Atherosclerosis can lead to severe complications such as myocardial infarction (MI), resulting in heart failure. Endothelial cells, which sprout under the action of angiogenic factors, significantly improve the patient’s recovery, which is the focus of current research.

After MI, blood congestion, thromboembolism and compression of the surrounding tissue, proinflammatory factors are released, leading to impaired endothelial integrity, loss of myocardial cells, endothelial cell damage, increased capillary permeability and secretion of proinflammatory cytokines to activate white blood cells and endothelial cells. This results in the release of a large number of inflammatory factors into the infarcted myocardium, thus promoting myocardial inflammation[7]. The formation of neovascularization in the ischemic infarct area to provide nutrients and oxygen is the key to post-MI repair. Neovascularization in the surrounding area of infarction increases vascular density and extends to the core area of infarction[8], and hypoxia plays an essential role in this process.

The most studied factor is hypoxia-inducible factor-1α (HIF-1α), whose reduced protein expression under high glucose conditions leads to increased MI[9]. In anoxic environments, the HIF-1α/vascular endothelial growth factor (VEGF) pathway acts by releasing angiogenic factors. After MI, reactive oxygen species (ROS) in cardiac fibroblasts increase by about 50%, resulting in mutations in the HIF phenotype marked by scar contraction and dysfunction[10]. HIF activation induces VEGF release, which activates endothelial cells (ECs) through the paracrine mechanism, and can be expressed in ECs to participate in angiogenesis. In addition, angiopoietin-like protein 4 stabilizes VEGF receptor 2/Ca2+-dependent cell adhesion molecule 5 complex to maintain endothelial structural integrity and promote macrophage transformation into a repair phenotype to enhance boundary region angiogenesis.

Arteriogenesis

Arteriogenesis refers to the growth of new arteries or the derived collateral vessels, mainly involved in the active proliferation of ECs and smooth muscle cells, resulting in lumen enlargement and wall remodeling. It comprises primarily two stages[3]. In the early stage, the diameter of lateral branches and tube walls increases under the influence of fluid shear stress. Subsequently, monocytes promote lumen remodeling by secreting metalloproteinases and cytokines. In addition, M1-type macrophages promote the progression of myocardial inflammation[11]. The release of inflammatory factors under ischemia and hypoxia promotes the progression of inflammation and the occurrence of glycolysis.
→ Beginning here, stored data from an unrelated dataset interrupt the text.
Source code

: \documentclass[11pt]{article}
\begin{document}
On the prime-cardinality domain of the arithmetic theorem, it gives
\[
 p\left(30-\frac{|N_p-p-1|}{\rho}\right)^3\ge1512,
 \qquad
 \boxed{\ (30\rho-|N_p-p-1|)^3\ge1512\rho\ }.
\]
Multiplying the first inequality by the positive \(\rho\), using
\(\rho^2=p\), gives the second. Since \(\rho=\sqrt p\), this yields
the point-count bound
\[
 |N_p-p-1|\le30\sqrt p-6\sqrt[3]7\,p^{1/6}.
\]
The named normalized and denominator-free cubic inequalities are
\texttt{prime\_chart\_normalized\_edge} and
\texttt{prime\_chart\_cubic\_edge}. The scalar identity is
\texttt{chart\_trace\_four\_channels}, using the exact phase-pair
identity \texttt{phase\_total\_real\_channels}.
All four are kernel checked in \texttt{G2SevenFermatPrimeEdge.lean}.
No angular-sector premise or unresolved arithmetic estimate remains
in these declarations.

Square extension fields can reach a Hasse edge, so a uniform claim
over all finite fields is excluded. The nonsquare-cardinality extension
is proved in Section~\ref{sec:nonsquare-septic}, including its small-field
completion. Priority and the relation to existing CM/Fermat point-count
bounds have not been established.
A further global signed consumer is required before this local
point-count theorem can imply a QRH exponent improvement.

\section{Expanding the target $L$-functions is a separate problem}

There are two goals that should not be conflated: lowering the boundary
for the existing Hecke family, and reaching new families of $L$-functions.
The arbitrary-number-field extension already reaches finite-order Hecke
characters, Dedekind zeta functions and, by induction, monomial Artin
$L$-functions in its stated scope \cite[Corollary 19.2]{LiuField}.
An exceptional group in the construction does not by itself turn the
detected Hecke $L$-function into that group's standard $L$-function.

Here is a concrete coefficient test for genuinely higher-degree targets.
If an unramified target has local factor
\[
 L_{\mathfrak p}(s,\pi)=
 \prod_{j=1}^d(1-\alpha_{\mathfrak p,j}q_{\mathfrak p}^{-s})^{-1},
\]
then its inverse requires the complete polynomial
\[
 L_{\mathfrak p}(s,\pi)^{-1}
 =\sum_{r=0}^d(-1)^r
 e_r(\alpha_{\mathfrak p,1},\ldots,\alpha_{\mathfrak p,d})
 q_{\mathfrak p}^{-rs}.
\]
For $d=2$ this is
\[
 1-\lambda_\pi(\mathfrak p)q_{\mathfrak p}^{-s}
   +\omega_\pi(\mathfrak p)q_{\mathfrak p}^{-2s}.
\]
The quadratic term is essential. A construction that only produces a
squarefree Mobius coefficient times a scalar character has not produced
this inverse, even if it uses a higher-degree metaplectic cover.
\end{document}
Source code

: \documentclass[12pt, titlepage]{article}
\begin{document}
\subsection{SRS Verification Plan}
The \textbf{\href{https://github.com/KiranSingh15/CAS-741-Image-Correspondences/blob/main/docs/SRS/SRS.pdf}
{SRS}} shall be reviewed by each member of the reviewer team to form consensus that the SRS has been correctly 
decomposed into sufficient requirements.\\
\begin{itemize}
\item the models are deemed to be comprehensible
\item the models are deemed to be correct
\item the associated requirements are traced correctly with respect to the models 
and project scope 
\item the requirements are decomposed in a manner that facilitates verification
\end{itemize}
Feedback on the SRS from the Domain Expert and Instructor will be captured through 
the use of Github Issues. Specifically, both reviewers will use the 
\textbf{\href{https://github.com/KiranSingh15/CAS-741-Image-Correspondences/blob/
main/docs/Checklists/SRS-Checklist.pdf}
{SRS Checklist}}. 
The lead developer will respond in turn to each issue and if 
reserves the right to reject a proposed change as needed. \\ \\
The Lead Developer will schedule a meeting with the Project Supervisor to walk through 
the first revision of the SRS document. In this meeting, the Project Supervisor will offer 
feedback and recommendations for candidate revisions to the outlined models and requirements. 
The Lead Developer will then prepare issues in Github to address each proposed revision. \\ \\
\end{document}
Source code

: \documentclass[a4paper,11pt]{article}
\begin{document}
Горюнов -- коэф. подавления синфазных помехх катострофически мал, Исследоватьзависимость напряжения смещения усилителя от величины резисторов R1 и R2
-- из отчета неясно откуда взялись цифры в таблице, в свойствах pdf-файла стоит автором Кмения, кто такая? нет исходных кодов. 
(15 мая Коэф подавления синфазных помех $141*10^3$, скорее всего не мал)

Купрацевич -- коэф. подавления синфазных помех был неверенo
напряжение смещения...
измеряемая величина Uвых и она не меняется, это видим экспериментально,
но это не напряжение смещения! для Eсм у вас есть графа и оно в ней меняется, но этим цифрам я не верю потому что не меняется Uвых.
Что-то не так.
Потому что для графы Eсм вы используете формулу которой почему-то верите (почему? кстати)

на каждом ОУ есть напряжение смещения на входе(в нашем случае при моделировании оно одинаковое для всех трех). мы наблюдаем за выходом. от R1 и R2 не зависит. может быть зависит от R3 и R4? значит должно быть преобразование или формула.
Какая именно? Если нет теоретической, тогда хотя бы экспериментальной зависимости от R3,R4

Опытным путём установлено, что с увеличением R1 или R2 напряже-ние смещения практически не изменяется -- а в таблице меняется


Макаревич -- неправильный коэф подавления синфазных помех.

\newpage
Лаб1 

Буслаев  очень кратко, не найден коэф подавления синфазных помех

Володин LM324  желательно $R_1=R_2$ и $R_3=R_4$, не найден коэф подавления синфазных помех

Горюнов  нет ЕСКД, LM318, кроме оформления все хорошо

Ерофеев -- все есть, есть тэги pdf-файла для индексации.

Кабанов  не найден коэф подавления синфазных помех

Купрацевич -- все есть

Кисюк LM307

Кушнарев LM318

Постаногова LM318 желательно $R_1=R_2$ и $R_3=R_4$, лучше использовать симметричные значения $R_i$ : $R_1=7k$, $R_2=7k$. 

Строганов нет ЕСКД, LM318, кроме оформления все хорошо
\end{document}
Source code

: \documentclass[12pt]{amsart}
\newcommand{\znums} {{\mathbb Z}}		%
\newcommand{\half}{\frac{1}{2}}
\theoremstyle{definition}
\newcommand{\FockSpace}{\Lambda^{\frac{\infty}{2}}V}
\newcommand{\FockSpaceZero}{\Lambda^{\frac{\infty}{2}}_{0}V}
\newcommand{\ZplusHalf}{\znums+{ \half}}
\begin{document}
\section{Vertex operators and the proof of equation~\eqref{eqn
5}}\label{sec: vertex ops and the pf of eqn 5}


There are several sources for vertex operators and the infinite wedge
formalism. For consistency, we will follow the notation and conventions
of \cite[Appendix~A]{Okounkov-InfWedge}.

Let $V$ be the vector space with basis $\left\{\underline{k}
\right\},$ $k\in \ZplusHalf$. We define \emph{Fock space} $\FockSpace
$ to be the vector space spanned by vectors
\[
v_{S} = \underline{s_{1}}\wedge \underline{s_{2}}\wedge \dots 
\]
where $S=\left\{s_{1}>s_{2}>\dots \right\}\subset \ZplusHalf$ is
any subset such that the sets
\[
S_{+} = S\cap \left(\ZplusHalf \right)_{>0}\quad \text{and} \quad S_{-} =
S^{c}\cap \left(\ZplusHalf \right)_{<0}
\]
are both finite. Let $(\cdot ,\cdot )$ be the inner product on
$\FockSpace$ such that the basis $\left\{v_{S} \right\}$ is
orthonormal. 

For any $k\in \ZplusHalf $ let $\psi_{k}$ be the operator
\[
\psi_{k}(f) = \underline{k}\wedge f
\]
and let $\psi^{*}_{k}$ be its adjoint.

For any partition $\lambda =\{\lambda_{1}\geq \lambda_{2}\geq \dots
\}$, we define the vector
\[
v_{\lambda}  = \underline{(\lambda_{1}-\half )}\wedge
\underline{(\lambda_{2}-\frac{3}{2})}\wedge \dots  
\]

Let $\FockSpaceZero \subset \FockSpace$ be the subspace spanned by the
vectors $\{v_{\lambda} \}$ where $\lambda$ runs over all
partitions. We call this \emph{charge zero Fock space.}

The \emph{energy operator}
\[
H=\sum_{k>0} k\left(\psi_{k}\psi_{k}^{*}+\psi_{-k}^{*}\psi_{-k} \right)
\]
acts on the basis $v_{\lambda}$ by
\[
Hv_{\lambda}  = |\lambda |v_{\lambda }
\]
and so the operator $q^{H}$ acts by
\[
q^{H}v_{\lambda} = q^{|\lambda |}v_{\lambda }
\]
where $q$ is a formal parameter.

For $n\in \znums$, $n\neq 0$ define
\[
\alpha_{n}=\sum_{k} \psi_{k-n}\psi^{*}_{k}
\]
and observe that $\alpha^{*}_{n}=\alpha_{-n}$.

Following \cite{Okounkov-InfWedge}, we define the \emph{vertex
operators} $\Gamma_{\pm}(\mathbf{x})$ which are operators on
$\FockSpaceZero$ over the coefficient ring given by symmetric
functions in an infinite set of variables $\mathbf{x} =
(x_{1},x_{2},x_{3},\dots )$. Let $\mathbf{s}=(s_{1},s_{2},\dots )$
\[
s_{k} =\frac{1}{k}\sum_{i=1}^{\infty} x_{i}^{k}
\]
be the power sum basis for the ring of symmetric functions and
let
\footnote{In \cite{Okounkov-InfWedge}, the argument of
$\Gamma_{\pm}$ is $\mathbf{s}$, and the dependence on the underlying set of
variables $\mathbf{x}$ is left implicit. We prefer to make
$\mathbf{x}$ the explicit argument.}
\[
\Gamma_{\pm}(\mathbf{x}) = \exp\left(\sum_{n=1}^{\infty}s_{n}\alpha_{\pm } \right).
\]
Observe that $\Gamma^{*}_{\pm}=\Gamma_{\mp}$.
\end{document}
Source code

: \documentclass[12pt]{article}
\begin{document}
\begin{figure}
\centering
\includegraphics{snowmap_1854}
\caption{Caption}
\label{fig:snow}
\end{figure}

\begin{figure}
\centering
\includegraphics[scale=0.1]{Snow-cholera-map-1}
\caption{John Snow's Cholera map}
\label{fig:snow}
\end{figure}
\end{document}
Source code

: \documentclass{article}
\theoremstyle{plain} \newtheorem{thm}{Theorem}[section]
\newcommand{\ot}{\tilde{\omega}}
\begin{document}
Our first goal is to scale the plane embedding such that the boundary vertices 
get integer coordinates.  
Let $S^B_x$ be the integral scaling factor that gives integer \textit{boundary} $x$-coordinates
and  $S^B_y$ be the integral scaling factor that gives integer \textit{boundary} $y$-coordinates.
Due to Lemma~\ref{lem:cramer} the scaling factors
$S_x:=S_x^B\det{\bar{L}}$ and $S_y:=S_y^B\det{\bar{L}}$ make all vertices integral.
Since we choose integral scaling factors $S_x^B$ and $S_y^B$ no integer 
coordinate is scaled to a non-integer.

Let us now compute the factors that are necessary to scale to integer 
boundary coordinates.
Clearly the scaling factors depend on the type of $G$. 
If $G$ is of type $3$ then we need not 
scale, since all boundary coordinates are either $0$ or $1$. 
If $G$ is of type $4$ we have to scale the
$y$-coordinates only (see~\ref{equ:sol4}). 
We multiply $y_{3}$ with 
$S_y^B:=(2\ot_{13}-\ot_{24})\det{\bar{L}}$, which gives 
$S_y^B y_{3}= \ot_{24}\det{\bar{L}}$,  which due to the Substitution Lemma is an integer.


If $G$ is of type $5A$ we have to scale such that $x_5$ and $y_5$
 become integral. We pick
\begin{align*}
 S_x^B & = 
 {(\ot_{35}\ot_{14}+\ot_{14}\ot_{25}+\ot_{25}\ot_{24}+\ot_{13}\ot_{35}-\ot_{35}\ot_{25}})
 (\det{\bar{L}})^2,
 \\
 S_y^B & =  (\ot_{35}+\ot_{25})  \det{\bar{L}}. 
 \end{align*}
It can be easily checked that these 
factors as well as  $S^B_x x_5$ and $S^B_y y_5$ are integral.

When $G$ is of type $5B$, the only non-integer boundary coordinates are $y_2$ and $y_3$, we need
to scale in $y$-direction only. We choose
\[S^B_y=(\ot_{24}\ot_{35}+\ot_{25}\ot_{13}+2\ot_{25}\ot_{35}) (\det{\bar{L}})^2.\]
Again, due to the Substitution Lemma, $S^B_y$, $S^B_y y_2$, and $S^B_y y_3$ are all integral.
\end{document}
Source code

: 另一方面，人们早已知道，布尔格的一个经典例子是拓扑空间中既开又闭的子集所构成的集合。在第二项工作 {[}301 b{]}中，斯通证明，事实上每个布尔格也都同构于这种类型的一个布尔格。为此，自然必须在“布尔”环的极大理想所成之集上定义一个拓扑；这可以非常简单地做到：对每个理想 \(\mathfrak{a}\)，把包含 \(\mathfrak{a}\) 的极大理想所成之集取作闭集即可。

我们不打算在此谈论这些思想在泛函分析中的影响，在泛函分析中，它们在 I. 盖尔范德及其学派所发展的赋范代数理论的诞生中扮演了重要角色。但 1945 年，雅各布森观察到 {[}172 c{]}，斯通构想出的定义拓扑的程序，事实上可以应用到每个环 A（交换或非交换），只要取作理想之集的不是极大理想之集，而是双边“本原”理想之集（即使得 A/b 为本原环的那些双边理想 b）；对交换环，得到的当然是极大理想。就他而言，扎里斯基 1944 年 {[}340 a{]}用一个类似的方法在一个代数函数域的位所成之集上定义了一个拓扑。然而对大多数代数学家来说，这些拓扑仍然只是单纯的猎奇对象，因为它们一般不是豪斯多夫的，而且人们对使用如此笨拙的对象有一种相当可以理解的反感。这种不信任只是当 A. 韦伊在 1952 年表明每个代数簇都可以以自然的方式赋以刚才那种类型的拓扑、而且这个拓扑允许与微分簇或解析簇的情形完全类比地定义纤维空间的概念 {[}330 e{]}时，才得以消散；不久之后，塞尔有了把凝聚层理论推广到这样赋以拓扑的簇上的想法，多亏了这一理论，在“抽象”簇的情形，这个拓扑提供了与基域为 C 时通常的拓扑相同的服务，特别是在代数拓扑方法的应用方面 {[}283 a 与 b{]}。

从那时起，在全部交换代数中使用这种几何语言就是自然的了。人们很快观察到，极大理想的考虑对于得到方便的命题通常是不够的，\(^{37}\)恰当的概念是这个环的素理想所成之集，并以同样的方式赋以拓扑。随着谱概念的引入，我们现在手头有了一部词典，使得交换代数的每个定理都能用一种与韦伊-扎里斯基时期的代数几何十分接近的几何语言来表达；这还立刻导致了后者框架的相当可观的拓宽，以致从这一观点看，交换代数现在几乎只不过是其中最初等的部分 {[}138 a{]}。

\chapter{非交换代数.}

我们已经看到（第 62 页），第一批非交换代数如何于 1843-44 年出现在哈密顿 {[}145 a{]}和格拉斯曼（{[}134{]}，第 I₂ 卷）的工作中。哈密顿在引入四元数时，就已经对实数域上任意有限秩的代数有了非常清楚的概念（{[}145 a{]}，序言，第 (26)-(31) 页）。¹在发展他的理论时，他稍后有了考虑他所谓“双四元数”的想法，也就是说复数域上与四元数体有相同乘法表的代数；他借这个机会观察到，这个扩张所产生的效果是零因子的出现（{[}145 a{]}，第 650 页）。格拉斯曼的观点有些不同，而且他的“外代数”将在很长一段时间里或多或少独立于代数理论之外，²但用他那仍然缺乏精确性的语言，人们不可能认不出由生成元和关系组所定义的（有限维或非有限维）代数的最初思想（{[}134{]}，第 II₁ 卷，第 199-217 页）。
Under this action, fibroblasts are transformed into ECs, triggering epigenetic modification. ECs and fibroblasts contribute to the formation of arteries[12-14].

Human coronary circulation has an extensive anastomotic network. Even one-third of ordinary people have collateral circulation to cope with MI caused by transient vascular occlusion[15]. Further, 20%-25% of patients with coronary artery disease can prevent MI, improve survival and reduce mortality by promoting normal blood flow through collateral circulation during coronary artery occlusion. Approximately 1 in 5 patients cannot tolerate percutaneous coronary intervention or coronary artery bypass grafting. Therefore, collateral growth promotion is a promising therapeutic strategy targeting arteriogenesis. In the absence of coronary artery disease, these arteries are only 100-200 µm in diameter, and the lumen is impassable. When coronary artery disease causes a major artery occlusion, the collateral arteries are remodeled and the lumen is expanded to 100-800 µm in diameter to serve as part of the major artery[16], which is in line with normal routes and has one to two layers of smooth muscle cells. At the same time, the expansion of the diameter of the tube is accompanied by a decrease in the number of collateral arteries. The myocardial protection of large blood flow is more significant in the collateral arteries than in the new capillaries surrounding the infarct area[17].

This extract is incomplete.